The first decision is what meats to use. You read that right; meats with an ‘s’. Groceries today stock ground beef, ground pork, ground chicken, ground turkey, ground lamb, and many offer ground Bison or ‘beefalo’ meat. Your best bet is to pick three. Be aware that chicken is often ground too fine, almost pasty in many cases, which can be worked with but will make our meatloaf slightly more dense. Lamb has incredible flavor, although a fair number of people are not fans of its distinctive, slightly stronger flavor, so you may want to be judicious when using it.
Many restaurant recipes like this are a ratio based to offer more flexibility in batch sizing. For the meat you’ll get consistent results with two parts beef to one part of two other meats. So, for example, a great mix is two pounds 80/20 ground beef (20% fat) with one pound ground pork and one pound ground turkey. This also keeps meatloaf as the value meal that was its origin.
You’ll get solid results with broad appeal following the KISS rule; Keep It Simple… well you know the rest. Adding some bread will retain the juices and the flavorings. Sweet or yellow onion will blend with the meat flavors and add a slight amount of texture from the ground meats.
Choose a more neutral bread, whole wheat actually works quite well. Sourdough, ryes, or pumpernickel and such can add unplanned flavors to the end result. For this recipe use one slice of bread per pound of meat, cut into small cubes. Dice one quarter onion per pound of meat.
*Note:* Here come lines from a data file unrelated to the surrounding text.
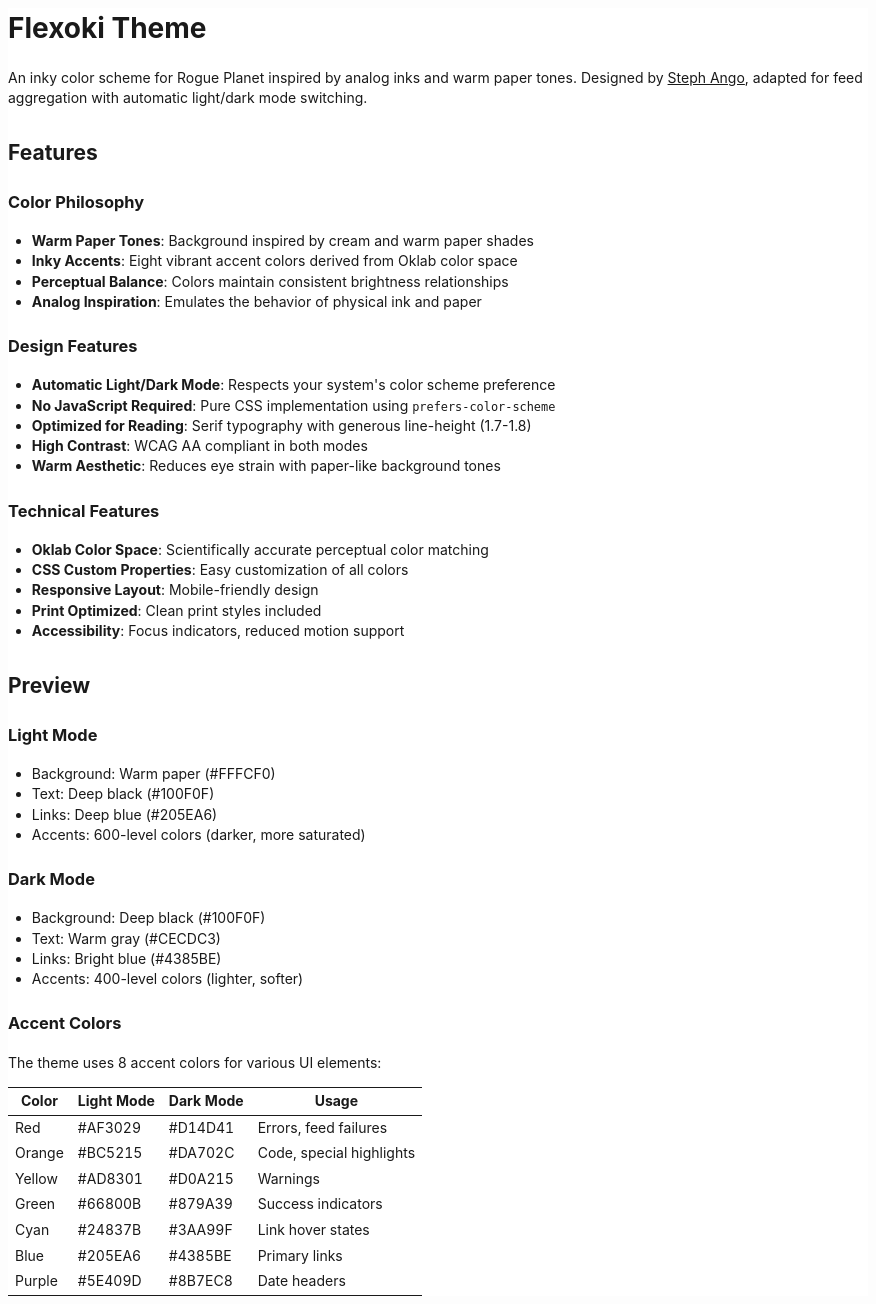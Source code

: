 # Flexoki Theme

An inky color scheme for Rogue Planet inspired by analog inks and warm paper tones. Designed by [Steph Ango](https://stephango.com/flexoki), adapted for feed aggregation with automatic light/dark mode switching.

## Features

### Color Philosophy
- **Warm Paper Tones**: Background inspired by cream and warm paper shades
- **Inky Accents**: Eight vibrant accent colors derived from Oklab color space
- **Perceptual Balance**: Colors maintain consistent brightness relationships
- **Analog Inspiration**: Emulates the behavior of physical ink and paper

### Design Features
- **Automatic Light/Dark Mode**: Respects your system's color scheme preference
- **No JavaScript Required**: Pure CSS implementation using `prefers-color-scheme`
- **Optimized for Reading**: Serif typography with generous line-height (1.7-1.8)
- **High Contrast**: WCAG AA compliant in both modes
- **Warm Aesthetic**: Reduces eye strain with paper-like background tones

### Technical Features
- **Oklab Color Space**: Scientifically accurate perceptual color matching
- **CSS Custom Properties**: Easy customization of all colors
- **Responsive Layout**: Mobile-friendly design
- **Print Optimized**: Clean print styles included
- **Accessibility**: Focus indicators, reduced motion support

## Preview

### Light Mode
- Background: Warm paper (#FFFCF0)
- Text: Deep black (#100F0F)
- Links: Deep blue (#205EA6)
- Accents: 600-level colors (darker, more saturated)

### Dark Mode
- Background: Deep black (#100F0F)
- Text: Warm gray (#CECDC3)
- Links: Bright blue (#4385BE)
- Accents: 400-level colors (lighter, softer)

### Accent Colors

The theme uses 8 accent colors for various UI elements:

| Color | Light Mode | Dark Mode | Usage |
|-------|------------|-----------|-------|
| Red | #AF3029 | #D14D41 | Errors, feed failures |
| Orange | #BC5215 | #DA702C | Code, special highlights |
| Yellow | #AD8301 | #D0A215 | Warnings |
| Green | #66800B | #879A39 | Success indicators |
| Cyan | #24837B | #3AA99F | Link hover states |
| Blue | #205EA6 | #4385BE | Primary links |
| Purple | #5E409D | #8B7EC8 | Date headers |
First off, we’re going to add one egg per pound of meat. Not for flavor but to bind everything together. Per pound we’ll flavor with one-half teaspoon Worcestershire sauce, one teaspoon soy sauce, one half ounce each red wine and dark beer, and a dash or two of your favorite hot sauce. We’re going to dress it with some ketchup before baking.
Remember, we have those little bread cubes that will suck up some of this moisture then release it back into the meatloaf as it cooks, so don’t be afraid of the liquid. It will be a moister loaf at the start. But the pro tip is to cook it on a sheet pan, or flat pan with edges, that is larger than the loaf. This allows the oil to break out of the meat for a less greasy product.
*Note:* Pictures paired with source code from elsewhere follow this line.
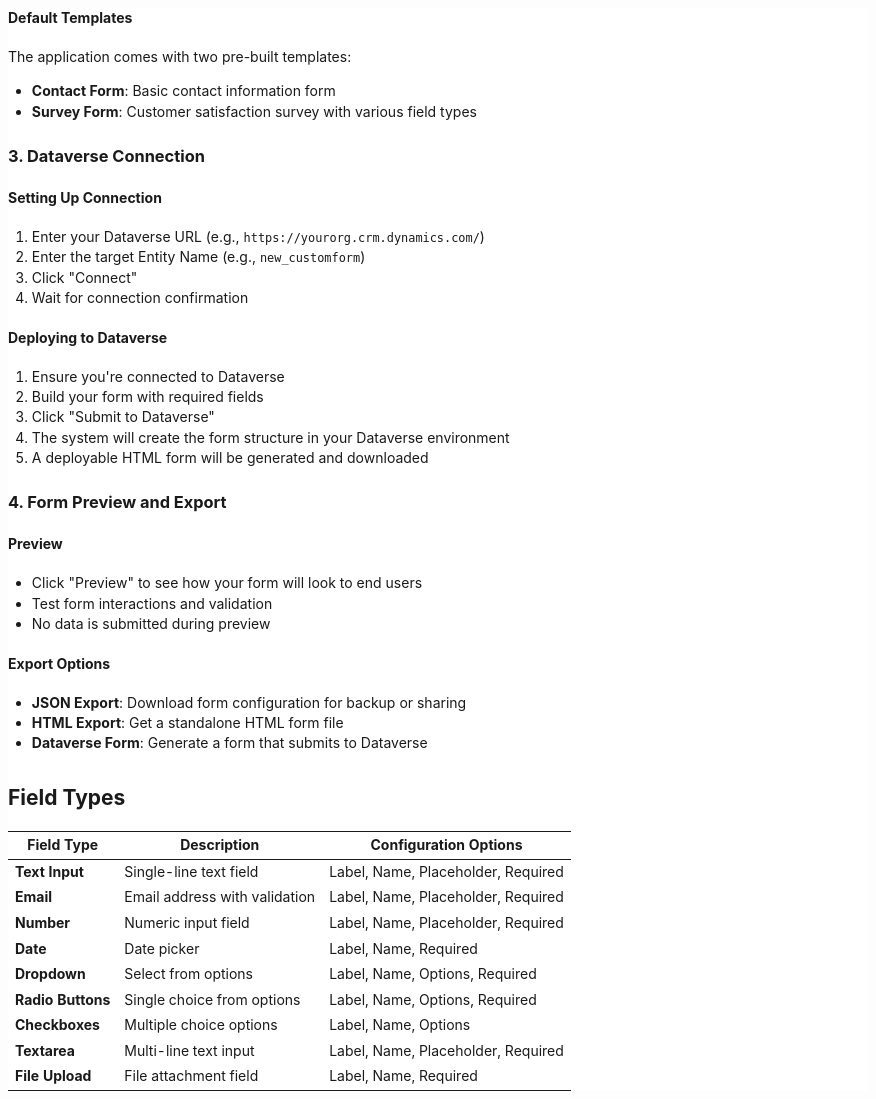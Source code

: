 #### Default Templates
The application comes with two pre-built templates:
- **Contact Form**: Basic contact information form
- **Survey Form**: Customer satisfaction survey with various field types

### 3. Dataverse Connection

#### Setting Up Connection
1. Enter your Dataverse URL (e.g., `https://yourorg.crm.dynamics.com/`)
2. Enter the target Entity Name (e.g., `new_customform`)
3. Click "Connect"
4. Wait for connection confirmation

#### Deploying to Dataverse
1. Ensure you're connected to Dataverse
2. Build your form with required fields
3. Click "Submit to Dataverse"
4. The system will create the form structure in your Dataverse environment
5. A deployable HTML form will be generated and downloaded

### 4. Form Preview and Export

#### Preview
- Click "Preview" to see how your form will look to end users
- Test form interactions and validation
- No data is submitted during preview

#### Export Options
- **JSON Export**: Download form configuration for backup or sharing
- **HTML Export**: Get a standalone HTML form file
- **Dataverse Form**: Generate a form that submits to Dataverse

## Field Types

| Field Type | Description | Configuration Options |
|------------|-------------|----------------------|
| **Text Input** | Single-line text field | Label, Name, Placeholder, Required |
| **Email** | Email address with validation | Label, Name, Placeholder, Required |
| **Number** | Numeric input field | Label, Name, Placeholder, Required |
| **Date** | Date picker | Label, Name, Required |
| **Dropdown** | Select from options | Label, Name, Options, Required |
| **Radio Buttons** | Single choice from options | Label, Name, Options, Required |
| **Checkboxes** | Multiple choice options | Label, Name, Options |
| **Textarea** | Multi-line text input | Label, Name, Placeholder, Required |
| **File Upload** | File attachment field | Label, Name, Required |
Lastly, we need some dry seasoning. Per pound;
- one half teaspoon of finely ground black pepper
- one half teaspoon granulated garlic
- one quarter teaspoon celery salt will fill out the flavor profile.
Now we’re ready to look at the recipe form.
- 4 eggs
- 4 Teaspoons soy sauce
- 2 Teaspoons Worcestershire sauce
- 1 Teaspoon hot sauce
- ¼ Cup red wine (2 ounces)
- ¼ Cup dark beer (2 ounces)
- 2 Teaspoons teaspoons black pepper
- 2 Teaspoons granulated garlic
- 1 Teaspoon celery salt
- 2 Pound 80/20 ground beef
- 1 Pound ground pork
- 1 Pound ground turkey
- 4 Slices whole wheat bread in cubes
- 1 onion diced
- Preheat your oven to 375 degrees.
- Based on four pounds of meat. In a large bowl whisk together:4 eggs4 teaspoons soy sauce2 teaspoons Worcestershire sauce1 teaspoon hot sauce¼ cup red wine (2 ounces)¼ cup dark beer (2 ounces)2 teaspoons black pepper2 teaspoons granulated garlic1 teaspoon celery salt
- Add:2 pounds 80/20 ground beef1 pound ground pork1 pound ground turkey4 slices whole wheat bread in cubes1 onion diced
- Spray your pan with a light coat of oil or line it with parchment. This might be the time to don some gloves. Mix the ingredients with your hands until they are all well incorporated.
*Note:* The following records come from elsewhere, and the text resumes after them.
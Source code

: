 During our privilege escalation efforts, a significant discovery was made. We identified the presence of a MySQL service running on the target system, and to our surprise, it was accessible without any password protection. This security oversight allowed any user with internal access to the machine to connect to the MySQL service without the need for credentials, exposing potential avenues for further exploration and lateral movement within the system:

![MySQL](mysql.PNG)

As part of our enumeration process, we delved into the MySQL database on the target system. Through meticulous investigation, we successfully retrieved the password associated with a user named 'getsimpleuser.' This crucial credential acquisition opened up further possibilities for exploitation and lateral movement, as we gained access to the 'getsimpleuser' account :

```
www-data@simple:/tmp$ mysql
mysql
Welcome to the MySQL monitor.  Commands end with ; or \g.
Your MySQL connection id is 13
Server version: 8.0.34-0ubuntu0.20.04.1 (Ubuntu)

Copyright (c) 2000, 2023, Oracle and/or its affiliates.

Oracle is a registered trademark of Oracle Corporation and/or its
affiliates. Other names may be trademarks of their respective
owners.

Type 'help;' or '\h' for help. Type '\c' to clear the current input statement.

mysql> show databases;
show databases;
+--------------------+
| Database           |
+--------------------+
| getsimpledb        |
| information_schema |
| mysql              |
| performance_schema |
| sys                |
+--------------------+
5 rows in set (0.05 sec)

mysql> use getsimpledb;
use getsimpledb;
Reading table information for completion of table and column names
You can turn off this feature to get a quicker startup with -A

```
- Transfer to your pan and shape into a loaf. Because it is moist you may not get it to stand much more than 3-4” tall, just scale the rest of the shape accordingly.
- Make a shallow trough down the middle of the loaf and pour a thick ribbon of ketchup all the way along it.
- Bake until a thermometer reads 165 degrees in the center.
- Serve with ketchup or mushroom gravy, or the sauce of your choice. And be certain to save some for sandwiches the next day!